*** Opening of Extracted material ***
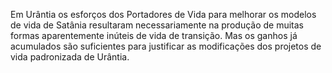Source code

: ﻿Em Urântia os esforços dos Portadores de Vida para melhorar os modelos de vida de Satânia resultaram necessariamente na produção de muitas formas aparentemente inúteis de vida de transição. Mas os ganhos já acumulados são suficientes para justificar as modificações dos projetos de vida padronizada de Urântia.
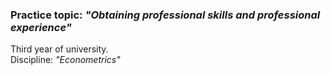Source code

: ### Practice topic: *"Obtaining professional skills and professional experience"*
Third year of university.<br>
Discipline: *"Econometrics"*
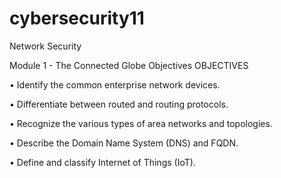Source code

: # cybersecurity11



Network Security

Module 1 - The Connected Globe Objectives
OBJECTIVES

• Identify the common enterprise network devices.

• Differentiate between routed and routing protocols. 

• Recognize the various types of area networks and topologies. 

• Describe the Domain Name System (DNS) and FQDN.

• Define and classify Internet of Things (IoT).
*** Close of Extracted material ***
- _Task objective_
Only the lines from the one containing "(DNS) and FQDN." through the end of the listing should be copied, and they should be copied exactly.

- _Task result_
• Describe the Domain Name System (DNS) and FQDN.

• Define and classify Internet of Things (IoT).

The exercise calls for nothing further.